Colorado-based dancers bring a taste of Americana to the world of alpine ski racing

Phil Lindeman
Special to the Daily
On Sunday at the Gerald R. Ford Amphitheater, Kris Ashley, below, teaches choreography to women auditioning to be crowd motivators for the 2015 FIS Alpine World Ski Championships coming in February. After learning the routine, the candidates performed it in pairs for a panel of judges.
Anthony Thornton | |

EAGLE COUNTY — It’s unlike any cheerleading squad you’ve ever seen.

On a warm, nearly cloudless Sunday afternoon in mid-September — the definition of Indian summer in the Rockies — auditions for the 2015 FIS Alpine World Championships cheerleading squad were minutes away. A small cadre of judges, photographers and videographers milled about Gerald R. Ford Amphitheater, while professional dancer Kris Ashley prepared to put squad hopefuls through the audition ringer.

And “ringer” is hardly an exaggeration. Nearly five months before hometown superstars like Lindsey Vonn and Mikaela Shiffrin tame the alpine gates, the Vail Valley Foundation tapped Ashley to bring an equally impressive roster of athletes to town. The job for the squad’s director and choreographer is simple: Find 10 Colorado-based dancers to be part of America’s first-ever slopeside cheerleading squad.

While Ashley ironed out last-minute details with her crew, the audition dancers slowly filed into the amphitheater, spreading out across the venue’s lush lawn to stretch and chat. A few seemed understandably nervous. The afternoon was nothing short of a high-octane job interview with freestyle dance and on-the-spot choreography standing in for a resume synopsis.

The all-female hopefuls arrived with pristine makeup and hair — it’s the sort of dance-world minutia Ashley requested in the statewide casting call — but beneath the glitz, they were ready for nearly three solid hours of dancing: tights, tank tops, dance shoes, baggy sweaters.

“This is going to sound cheesy, but I look for a beautiful person, inside and out,” Ashley said while waiting for the final few dancers to trickle in. “I don’t just like to see how they dance. I like to speak with the girls one-on-one to learn who they are.”

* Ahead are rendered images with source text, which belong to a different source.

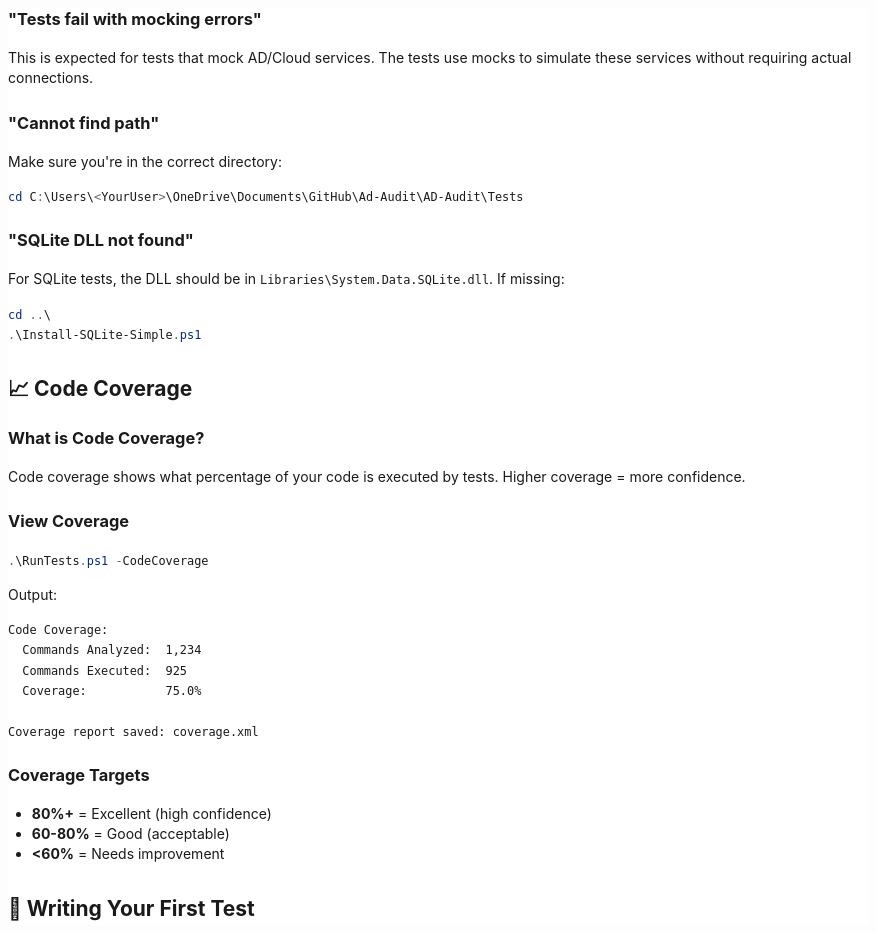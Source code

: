 ### "Tests fail with mocking errors"

This is expected for tests that mock AD/Cloud services. The tests use mocks to simulate these services without requiring actual connections.

### "Cannot find path"

Make sure you're in the correct directory:

```powershell
cd C:\Users\<YourUser>\OneDrive\Documents\GitHub\Ad-Audit\AD-Audit\Tests
```

### "SQLite DLL not found"

For SQLite tests, the DLL should be in `Libraries\System.Data.SQLite.dll`. If missing:

```powershell
cd ..\
.\Install-SQLite-Simple.ps1
```

## 📈 Code Coverage

### What is Code Coverage?

Code coverage shows what percentage of your code is executed by tests. Higher coverage = more confidence.

### View Coverage

```powershell
.\RunTests.ps1 -CodeCoverage
```

Output:

```
Code Coverage:
  Commands Analyzed:  1,234
  Commands Executed:  925
  Coverage:           75.0%

Coverage report saved: coverage.xml
```

### Coverage Targets

- **80%+** = Excellent (high confidence)
- **60-80%** = Good (acceptable)
- **<60%** = Needs improvement

## 🎨 Writing Your First Test
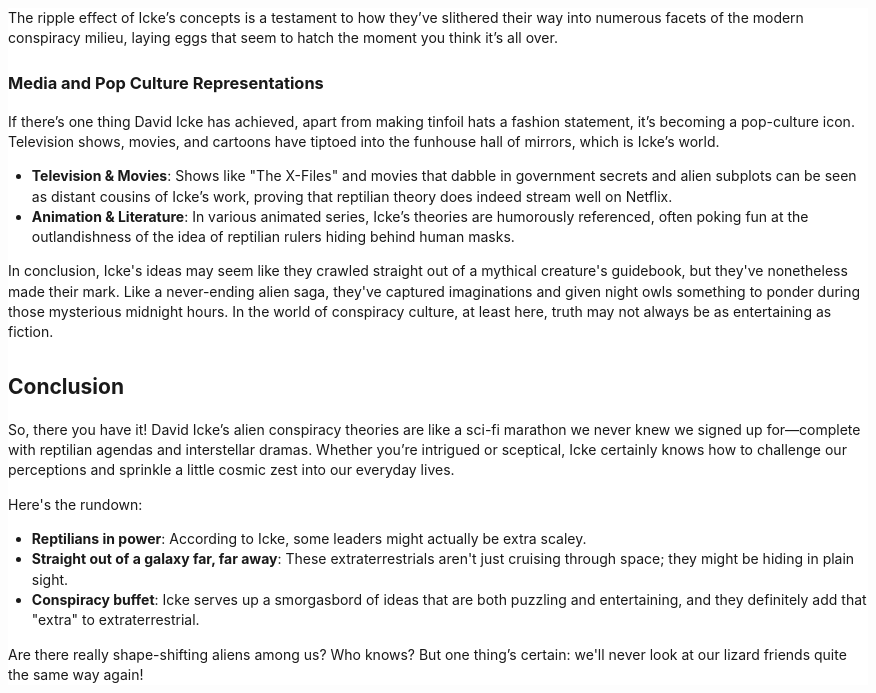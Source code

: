 The ripple effect of Icke’s concepts is a testament to how they’ve slithered their way into numerous facets of the modern conspiracy milieu, laying eggs that seem to hatch the moment you think it’s all over.

### Media and Pop Culture Representations

If there’s one thing David Icke has achieved, apart from making tinfoil hats a fashion statement, it’s becoming a pop-culture icon. Television shows, movies, and cartoons have tiptoed into the funhouse hall of mirrors, which is Icke’s world.

- **Television & Movies**: Shows like "The X-Files" and movies that dabble in government secrets and alien subplots can be seen as distant cousins of Icke’s work, proving that reptilian theory does indeed stream well on Netflix.
- **Animation & Literature**: In various animated series, Icke’s theories are humorously referenced, often poking fun at the outlandishness of the idea of reptilian rulers hiding behind human masks.

In conclusion, Icke's ideas may seem like they crawled straight out of a mythical creature's guidebook, but they've nonetheless made their mark. Like a never-ending alien saga, they've captured imaginations and given night owls something to ponder during those mysterious midnight hours. In the world of conspiracy culture, at least here, truth may not always be as entertaining as fiction.

## Conclusion

So, there you have it! David Icke’s alien conspiracy theories are like a sci-fi marathon we never knew we signed up for—complete with reptilian agendas and interstellar dramas. Whether you’re intrigued or sceptical, Icke certainly knows how to challenge our perceptions and sprinkle a little cosmic zest into our everyday lives.

Here's the rundown:

- **Reptilians in power**: According to Icke, some leaders might actually be extra scaley.
- **Straight out of a galaxy far, far away**: These extraterrestrials aren't just cruising through space; they might be hiding in plain sight.
- **Conspiracy buffet**: Icke serves up a smorgasbord of ideas that are both puzzling and entertaining, and they definitely add that "extra" to extraterrestrial.

Are there really shape-shifting aliens among us? Who knows? But one thing’s certain: we'll never look at our lizard friends quite the same way again!

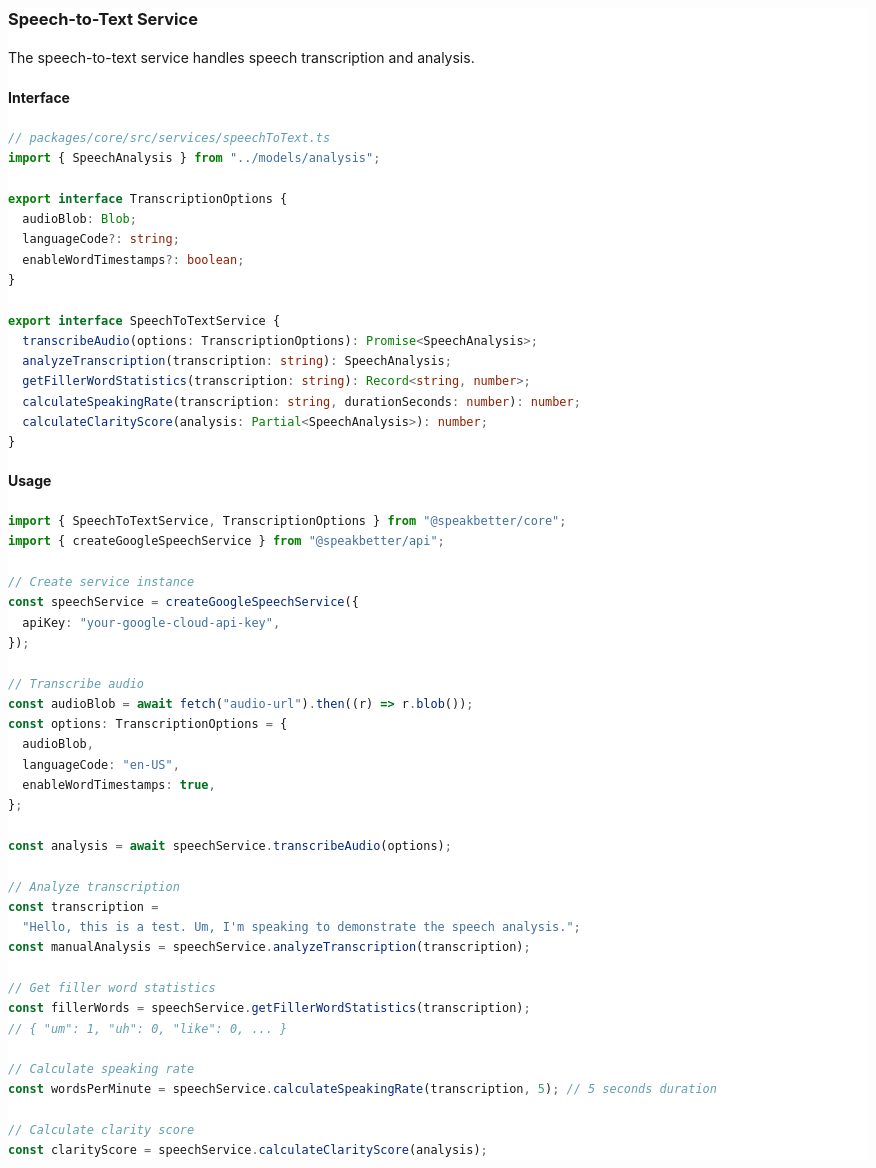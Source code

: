 ### Speech-to-Text Service

The speech-to-text service handles speech transcription and analysis.

#### Interface

```typescript
// packages/core/src/services/speechToText.ts
import { SpeechAnalysis } from "../models/analysis";

export interface TranscriptionOptions {
  audioBlob: Blob;
  languageCode?: string;
  enableWordTimestamps?: boolean;
}

export interface SpeechToTextService {
  transcribeAudio(options: TranscriptionOptions): Promise<SpeechAnalysis>;
  analyzeTranscription(transcription: string): SpeechAnalysis;
  getFillerWordStatistics(transcription: string): Record<string, number>;
  calculateSpeakingRate(transcription: string, durationSeconds: number): number;
  calculateClarityScore(analysis: Partial<SpeechAnalysis>): number;
}
```

#### Usage

```typescript
import { SpeechToTextService, TranscriptionOptions } from "@speakbetter/core";
import { createGoogleSpeechService } from "@speakbetter/api";

// Create service instance
const speechService = createGoogleSpeechService({
  apiKey: "your-google-cloud-api-key",
});

// Transcribe audio
const audioBlob = await fetch("audio-url").then((r) => r.blob());
const options: TranscriptionOptions = {
  audioBlob,
  languageCode: "en-US",
  enableWordTimestamps: true,
};

const analysis = await speechService.transcribeAudio(options);

// Analyze transcription
const transcription =
  "Hello, this is a test. Um, I'm speaking to demonstrate the speech analysis.";
const manualAnalysis = speechService.analyzeTranscription(transcription);

// Get filler word statistics
const fillerWords = speechService.getFillerWordStatistics(transcription);
// { "um": 1, "uh": 0, "like": 0, ... }

// Calculate speaking rate
const wordsPerMinute = speechService.calculateSpeakingRate(transcription, 5); // 5 seconds duration

// Calculate clarity score
const clarityScore = speechService.calculateClarityScore(analysis);
```
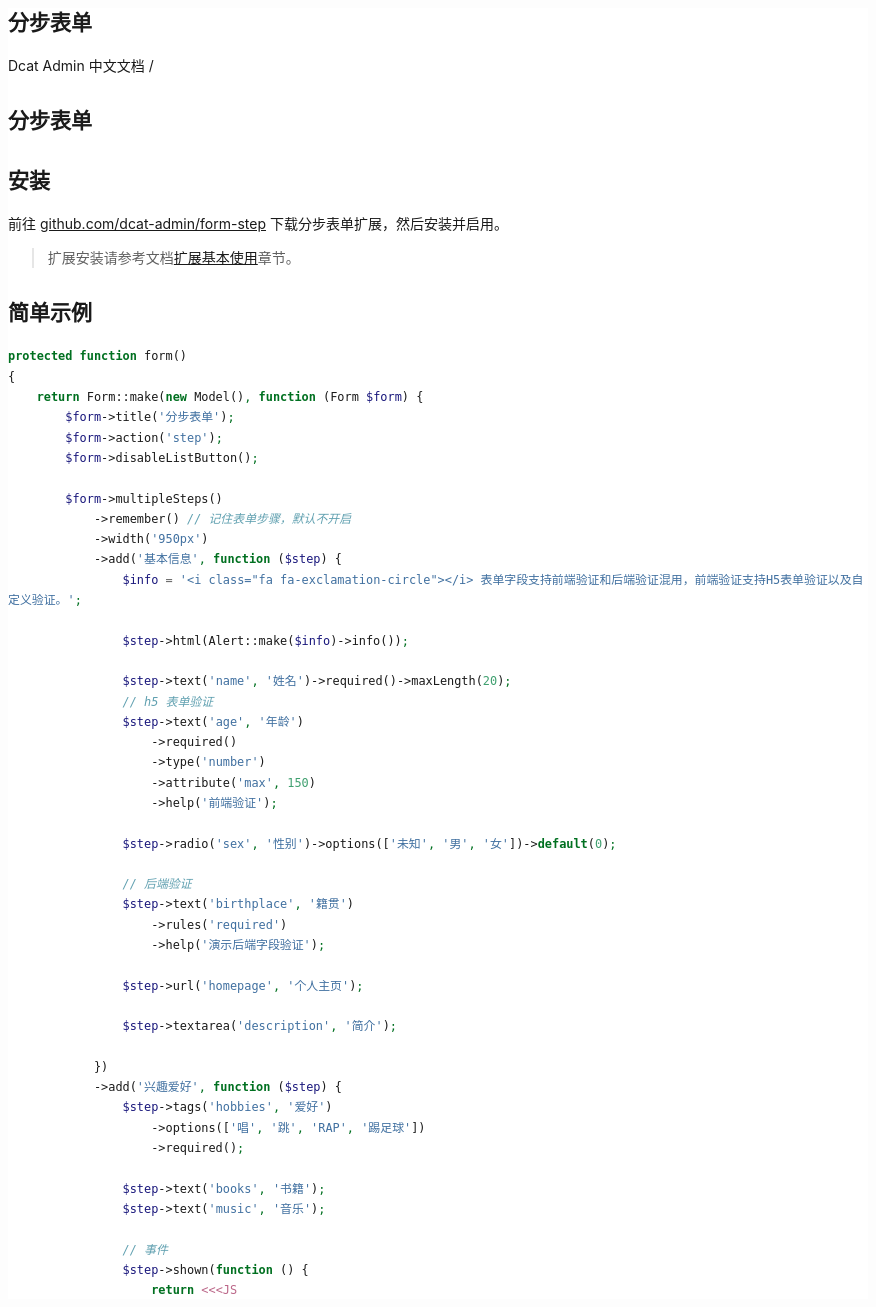 ## 分步表单

Dcat Admin 中文文档 /  

## 分步表单

## 安装

前往 [github.com/dcat-admin/form-step](https://github.com/dcat-admin/form-step) 下载分步表单扩展，然后安装并启用。

> 扩展安装请参考文档[扩展基本使用](https://learnku.com/docs/dcat-admin/2.x/extended-basic-usage/9691)章节。

## 简单示例

```php
protected function form()
{
    return Form::make(new Model(), function (Form $form) {
        $form->title('分步表单');
        $form->action('step');
        $form->disableListButton();

        $form->multipleSteps()
            ->remember() // 记住表单步骤，默认不开启
            ->width('950px')
            ->add('基本信息', function ($step) {
                $info = '<i class="fa fa-exclamation-circle"></i> 表单字段支持前端验证和后端验证混用，前端验证支持H5表单验证以及自定义验证。';

                $step->html(Alert::make($info)->info());

                $step->text('name', '姓名')->required()->maxLength(20);
                // h5 表单验证
                $step->text('age', '年龄')
                    ->required()
                    ->type('number')
                    ->attribute('max', 150)
                    ->help('前端验证');

                $step->radio('sex', '性别')->options(['未知', '男', '女'])->default(0);

                // 后端验证
                $step->text('birthplace', '籍贯')
                    ->rules('required')
                    ->help('演示后端字段验证');

                $step->url('homepage', '个人主页');

                $step->textarea('description', '简介');

            })
            ->add('兴趣爱好', function ($step) {
                $step->tags('hobbies', '爱好')
                    ->options(['唱', '跳', 'RAP', '踢足球'])
                    ->required();

                $step->text('books', '书籍');
                $step->text('music', '音乐');

                // 事件
                $step->shown(function () {
                    return <<<JS
```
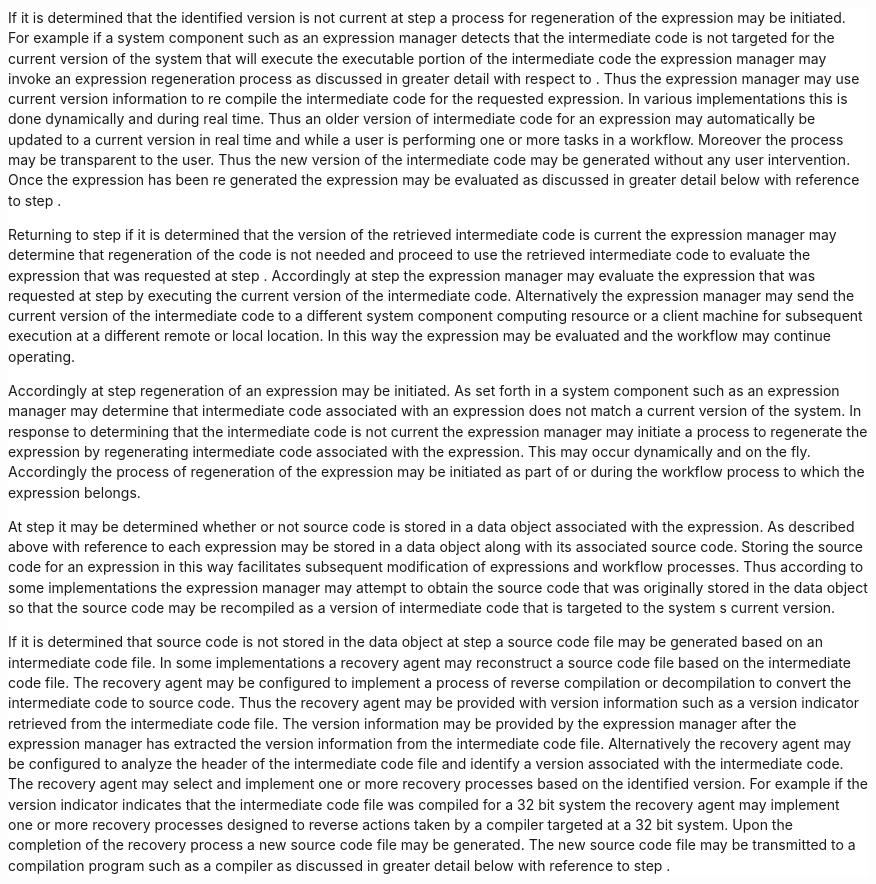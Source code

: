 If it is determined that the identified version is not current at step a process for regeneration of the expression may be initiated. For example if a system component such as an expression manager detects that the intermediate code is not targeted for the current version of the system that will execute the executable portion of the intermediate code the expression manager may invoke an expression regeneration process as discussed in greater detail with respect to . Thus the expression manager may use current version information to re compile the intermediate code for the requested expression. In various implementations this is done dynamically and during real time. Thus an older version of intermediate code for an expression may automatically be updated to a current version in real time and while a user is performing one or more tasks in a workflow. Moreover the process may be transparent to the user. Thus the new version of the intermediate code may be generated without any user intervention. Once the expression has been re generated the expression may be evaluated as discussed in greater detail below with reference to step .

Returning to step if it is determined that the version of the retrieved intermediate code is current the expression manager may determine that regeneration of the code is not needed and proceed to use the retrieved intermediate code to evaluate the expression that was requested at step . Accordingly at step the expression manager may evaluate the expression that was requested at step by executing the current version of the intermediate code. Alternatively the expression manager may send the current version of the intermediate code to a different system component computing resource or a client machine for subsequent execution at a different remote or local location. In this way the expression may be evaluated and the workflow may continue operating.

Accordingly at step regeneration of an expression may be initiated. As set forth in a system component such as an expression manager may determine that intermediate code associated with an expression does not match a current version of the system. In response to determining that the intermediate code is not current the expression manager may initiate a process to regenerate the expression by regenerating intermediate code associated with the expression. This may occur dynamically and on the fly. Accordingly the process of regeneration of the expression may be initiated as part of or during the workflow process to which the expression belongs.

At step it may be determined whether or not source code is stored in a data object associated with the expression. As described above with reference to each expression may be stored in a data object along with its associated source code. Storing the source code for an expression in this way facilitates subsequent modification of expressions and workflow processes. Thus according to some implementations the expression manager may attempt to obtain the source code that was originally stored in the data object so that the source code may be recompiled as a version of intermediate code that is targeted to the system s current version.

If it is determined that source code is not stored in the data object at step a source code file may be generated based on an intermediate code file. In some implementations a recovery agent may reconstruct a source code file based on the intermediate code file. The recovery agent may be configured to implement a process of reverse compilation or decompilation to convert the intermediate code to source code. Thus the recovery agent may be provided with version information such as a version indicator retrieved from the intermediate code file. The version information may be provided by the expression manager after the expression manager has extracted the version information from the intermediate code file. Alternatively the recovery agent may be configured to analyze the header of the intermediate code file and identify a version associated with the intermediate code. The recovery agent may select and implement one or more recovery processes based on the identified version. For example if the version indicator indicates that the intermediate code file was compiled for a 32 bit system the recovery agent may implement one or more recovery processes designed to reverse actions taken by a compiler targeted at a 32 bit system. Upon the completion of the recovery process a new source code file may be generated. The new source code file may be transmitted to a compilation program such as a compiler as discussed in greater detail below with reference to step .
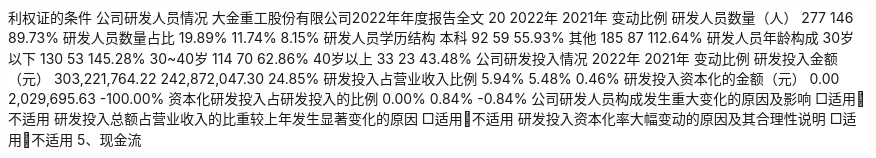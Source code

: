利权证的条件
公司研发人员情况
大金重工股份有限公司2022年年度报告全文
20
2022年
2021年
变动比例
研发人员数量（人）
277
146
89.73%
研发人员数量占比
19.89%
11.74%
8.15%
研发人员学历结构
本科
92
59
55.93%
其他
185
87
112.64%
研发人员年龄构成
30岁以下
130
53
145.28%
30~40岁
114
70
62.86%
40岁以上
33
23
43.48%
公司研发投入情况
2022年
2021年
变动比例
研发投入金额（元）
303,221,764.22
242,872,047.30
24.85%
研发投入占营业收入比例
5.94%
5.48%
0.46%
研发投入资本化的金额（元）
0.00
2,029,695.63
-100.00%
资本化研发投入占研发投入的比例
0.00%
0.84%
-0.84%
公司研发人员构成发生重大变化的原因及影响
□适用不适用
研发投入总额占营业收入的比重较上年发生显著变化的原因
□适用不适用
研发投入资本化率大幅变动的原因及其合理性说明
□适用不适用
5、现金流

When the 10 audition dancers took the stage, Ashley was admittedly surprised. The New York native and recent Summit County transplant is familiar with casting calls on the East Coast, where upwards of 100 dancers vie for a few spots.

The Vail turnout was minuscule in comparison. But as the group gathered in a semicircle around the director, Ashley snapped into coach mode. After dancing professionally for 14 years — including nearly four years with the New York Knicks and six years with her rock-infused dance company, Candy Janes — she has an eye for talent and passion.

The auditions began at 3 p.m., and within five minutes, Ashley had led the group through the opening steps of a dance routine “with high energy and a little bit of sass” — her personal vision for the squad.

At first, the audition dancers hardly made a sound. It was the group’s first introduction to the rapid-fire 2015 tempo, and it was brutally quick. Ashley gave everyone a few seconds to breathe, then dove straight into the next eight counts of choreography. The auditions were under way.

Setting the stage

The 2015 cheerleaders are a cornerstone of the Vail Valley Foundation’s vision for the championships, one steeped in all things Americana. (Oddly enough, the Sochi Olympics boasted cheerleaders at the Nordic races, of all events.) They’ll be in the thick of the action, flitting from the finish line to the awards stage to village after-parties during two weeks of downhill racing.

“From the beginning, we really felt that we had this great opportunity to show the world how America celebrates major sports,” said Vail Valley Foundation President Ceil Folz, who admits she was a high school cheerleader. “We’ve looked at NFL games, NBA games, finding the things that make them so fun and so us. Instead of bringing the rest of the world the typical European traditions, we wanted to give it our face.”

As Folz hints at, it’s a far cry from the usual cheerleading atmosphere, with touchdown routines and gymnastics moves. Ashley is on the same page. She’ll shy away from pyramids and basket tosses — not to mention short skirts — to hone in on the type of all-around dancers she and Vail Valley Foundation want. Each day, the cheerleaders will simply keep ski fans warm by leading a new “dance of the day” routine.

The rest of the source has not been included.